News of Radio Prague

Search for missing children continues

The Interior Ministry has promised to do all in its power to assist in the search of two Czech children who have been missing for two weeks. Accompanied by their Belgian brother-in-law, Stephan Knaepen, the 10-year old boy and 12-year old girl left the Moravian town of Brno on July 30th for a tour of South Moravian castles and have not been seen since. The search was intensified last week after police discovered Mr. Knaepen's body near the village of Nebovidy in the Brno region. Police believe he had committed suicide. The two children, however, were missing without a trace and investigators have not even been able to find their tent and three sleeping bags that they were believed to have had with them. A helicopter with thermal imaging equipment joined the search on Sunday.

Havel concerned over growing EU opposition

The Czech President, Vaclav Havel, has expressed concern over the growing number of Czech citizens opposing EU membership. According to his spokesman, Ladislav Spacek, President Havel finds the results of this year's extensive opinion poll, conducted by the STEM and Sofres Factum agencies, alarming. In May, this year, 22% of those polled were against the Czech Republic joining the EU. Last year, in October, it was seven percent less. Despite his concern, President Havel is still confident that the majority of Czechs would vote for EU membership in a referendum, as he believes it to be the only sensible decision.

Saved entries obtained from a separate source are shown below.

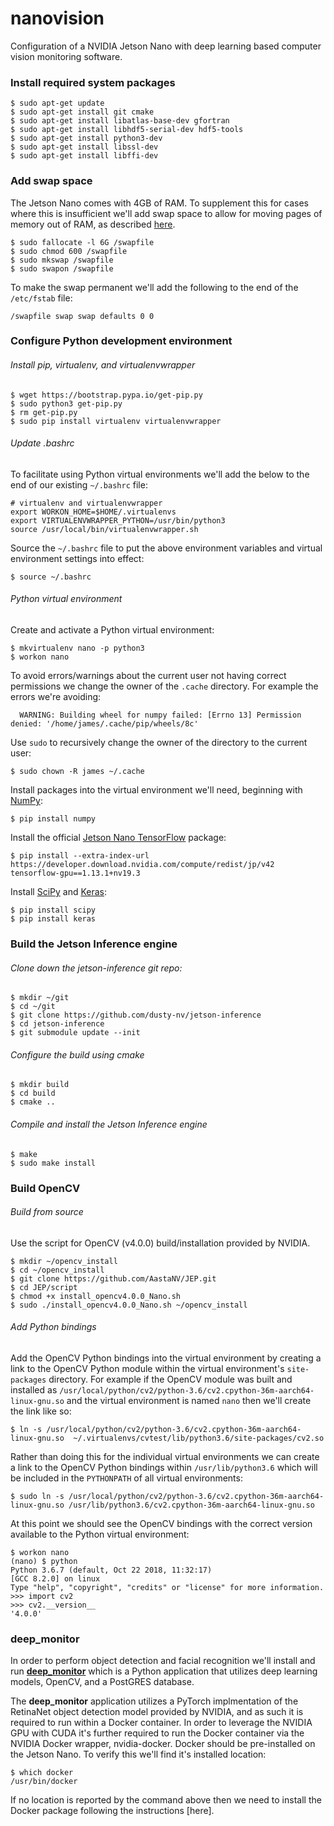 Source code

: # nanovision
Configuration of a NVIDIA Jetson Nano with deep learning based computer vision monitoring software.

### Install required system packages
```
$ sudo apt-get update
$ sudo apt-get install git cmake
$ sudo apt-get install libatlas-base-dev gfortran
$ sudo apt-get install libhdf5-serial-dev hdf5-tools
$ sudo apt-get install python3-dev
$ sudo apt-get install libssl-dev
$ sudo apt-get install libffi-dev
```

### Add swap space
The Jetson Nano comes with 4GB of RAM. To supplement this for cases where this is insufficient we'll add swap space to allow for moving pages of memory out of RAM, as described [here](https://linuxize.com/post/how-to-add-swap-space-on-ubuntu-18-04/).
```
$ sudo fallocate -l 6G /swapfile
$ sudo chmod 600 /swapfile
$ sudo mkswap /swapfile
$ sudo swapon /swapfile
```

To make the swap permanent we'll add the following to the end of the `/etc/fstab` file:

```
/swapfile swap swap defaults 0 0
```

### Configure Python development environment
###### Install pip, virtualenv, and virtualenvwrapper
```
$ wget https://bootstrap.pypa.io/get-pip.py
$ sudo python3 get-pip.py
$ rm get-pip.py
$ sudo pip install virtualenv virtualenvwrapper
```
###### Update .bashrc

To facilitate using Python virtual environments we'll add the below to the end of our existing `~/.bashrc` file:
```
# virtualenv and virtualenvwrapper
export WORKON_HOME=$HOME/.virtualenvs
export VIRTUALENVWRAPPER_PYTHON=/usr/bin/python3
source /usr/local/bin/virtualenvwrapper.sh
```

Source the `~/.bashrc` file to put the above environment variables and virtual environment settings into effect:
```
$ source ~/.bashrc
```

###### Python virtual environment

Create and activate a Python virtual environment:
```
$ mkvirtualenv nano -p python3
$ workon nano
```

To avoid errors/warnings about the current user not having correct permissions we change the owner of the `.cache` directory. For example the errors we're avoiding:

```
  WARNING: Building wheel for numpy failed: [Errno 13] Permission denied: '/home/james/.cache/pip/wheels/8c'
```

Use `sudo` to recursively change the owner of the directory to the current user:

```
$ sudo chown -R james ~/.cache
```

Install packages into the virtual environment we'll need, beginning with [NumPy](https://www.numpy.org/):
```
$ pip install numpy
```
Install the official [Jetson Nano TensorFlow](https://docs.nvidia.com/deeplearning/frameworks/install-tf-xavier/index.html) package:

```
$ pip install --extra-index-url https://developer.download.nvidia.com/compute/redist/jp/v42 tensorflow-gpu==1.13.1+nv19.3
```

Install [SciPy](https://www.scipy.org/) and [Keras](https://keras.io/):
```
$ pip install scipy
$ pip install keras
```

### Build the Jetson Inference engine
###### Clone down the jetson-inference git repo:
```
$ mkdir ~/git 
$ cd ~/git
$ git clone https://github.com/dusty-nv/jetson-inference
$ cd jetson-inference
$ git submodule update --init
```

###### Configure the build using cmake
```
$ mkdir build
$ cd build
$ cmake ..
```
###### Compile and install the Jetson Inference engine
```
$ make
$ sudo make install
```

### Build OpenCV
###### Build from source
Use the script for OpenCV (v4.0.0) build/installation provided by NVIDIA.
```
$ mkdir ~/opencv_install
$ cd ~/opencv_install
$ git clone https://github.com/AastaNV/JEP.git
$ cd JEP/script
$ chmod +x install_opencv4.0.0_Nano.sh
$ sudo ./install_opencv4.0.0_Nano.sh ~/opencv_install
```
###### Add Python bindings
Add the OpenCV Python bindings into the virtual environment by creating a link to the OpenCV Python module within the virtual environment's `site-packages` directory. For example if the OpenCV module was built and installed as `/usr/local/python/cv2/python-3.6/cv2.cpython-36m-aarch64-linux-gnu.so` and the virtual environment is named `nano` then we'll create the link like so:

```
$ ln -s /usr/local/python/cv2/python-3.6/cv2.cpython-36m-aarch64-linux-gnu.so  ~/.virtualenvs/cvtest/lib/python3.6/site-packages/cv2.so
```
Rather than doing this for the individual virtual environments we can create a link to the OpenCV Python bindings within `/usr/lib/python3.6` which will be included in the `PYTHONPATH` of all virtual environments:
```
$ sudo ln -s /usr/local/python/cv2/python-3.6/cv2.cpython-36m-aarch64-linux-gnu.so /usr/lib/python3.6/cv2.cpython-36m-aarch64-linux-gnu.so
```

At this point we should see the OpenCV bindings with the correct version available to the Python virtual environment:
```
$ workon nano
(nano) $ python
Python 3.6.7 (default, Oct 22 2018, 11:32:17) 
[GCC 8.2.0] on linux
Type "help", "copyright", "credits" or "license" for more information.
>>> import cv2
>>> cv2.__version__
'4.0.0'
```
### deep_monitor
In order to perform object detection and facial recognition we'll install and run [**deep_monitor**](https://github.com/monocongo/deep_monitor) which is a Python application that utilizes deep learning models, OpenCV, and a PostGRES database.

The **deep_monitor** application utilizes a PyTorch implmentation of the RetinaNet object detection model provided by NVIDIA, and as such it is required to run within a Docker container. In order to leverage the NVIDIA GPU with CUDA it's further required to run the Docker container via the NVIDIA Docker wrapper, nvidia-docker.
Docker should be pre-installed on the Jetson Nano. To verify this we'll find it's installed location:
```
$ which docker
/usr/bin/docker
```
If no location is reported by the command above then we need to install the Docker package following the instructions [here].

Falun Gong followers persecuted in China

A group of followers of the Chinese Falun Gong meditation practice gathered on Prague's Namesti Miru and Tylovo squares on Monday. Surrounded by photographs of the persecution of Falun Gong followers, the group travels around democratic countries to raise awareness of human rights violations in China. Falun Gong has become quite popular in the country, enjoying some 70 million followers. A Falun Gong gathering in China in April this year was the largest public gathering since that of the Tien An Men massacre in 1989, and its participants believe that the Chinese government has come to fear the movement due to its popularity. The Czech-born, Michaela Haluzova, now called Misha Halu, is part of the group that's currently in Prague and told reporters that the Chinese government tries to arrest Falun Gong followers and discredit their practices. Believers claim that Falun Gong is simply about leading a better, more tolerant and healthier life.

EU to share BSE financial burden

The Czech Agriculture Minister, Jan Fencl, has turned to the European Commission to ask for EU support for the financing BSE testing. The Czech Republic has been testing cattle older than 30 months for BSE - or mad cow disease - since June 12th, in reaction to the confirmation of its first case of the disease four days earlier. According to Hugo Roldan, from the ministry's press department, it is only fair to request that the EU bare some of the responsibility since the BSE originated in an EU state. The financial burden stemming from its consequences and the efforts made to increase the safety of beef must therefore be shared, Mr. Roldan added. The ministry expects the total cost of testing to reach 155 million Czech crowns, or some 4.1 million U.S. dollars, this year.

Senators oppose Czech TV council electoral process

23 Czech Senators from the Four-Party Coalition have filed a complaint with the constitutional court, in which they oppose the way the Czech TV Council is elected. In their complaint, the senators propose to make it unconstitutional for Parliament to have the right to create a committee to choose the candidates for the television Council. The Senators believe that the law, as it stands now, limits the right of Czech citizen to be equally considered for public posts. A new Czech TV council was elected by MPs in May and received heavy criticism from many of the television network's staff as well as members of the Four-Party Coalition. As a result, the council had to be re-elected.

Police detain three suspected of torture

Police say they have tracked down three men from the town of Kromeriz who, at the beginning of this month, are believed to have tortured two hitchhikers. The three allegedly drove the 16 and 19 year olds to a deserted recreational spot where they forced them to take off their clothes before tying them to a tree. They are then said to have tortured the two victims by putting out cigarettes on their naked bodies and threatening them with a knife and a gun. Aged between 23 and 29 years and already having criminal records, the three suspects have been detained for questioning.

State relies on media for fast public warnings

The Czech News Agency reported on Monday that the Czech Republic too often relies on the media to quickly spread public warnings. Although a warning system does exist, it fails to be effective in cases where there is limited time. In the case of the anti-Cholesterol drug Cholstat, for example, which was withdrawn from the Czech market on Friday, the state had no system in place to deliver the news to pharmacies before the weekend, and relied on the media to do so instead.


And finally a quick look at the weather forecast. Tuesday shall have partially clear skies with showers in places and temperatures ranging between 24 and 28 degrees Celsius. Tuesday night is expected to have cloudy skies with occasional showers in the North and north-eastern parts of the country. Night-time temperatures shall range between 12 and 16 degrees Celsius. Wednesday should have clear skies and temperatures between 27 and 31 degrees Celsius.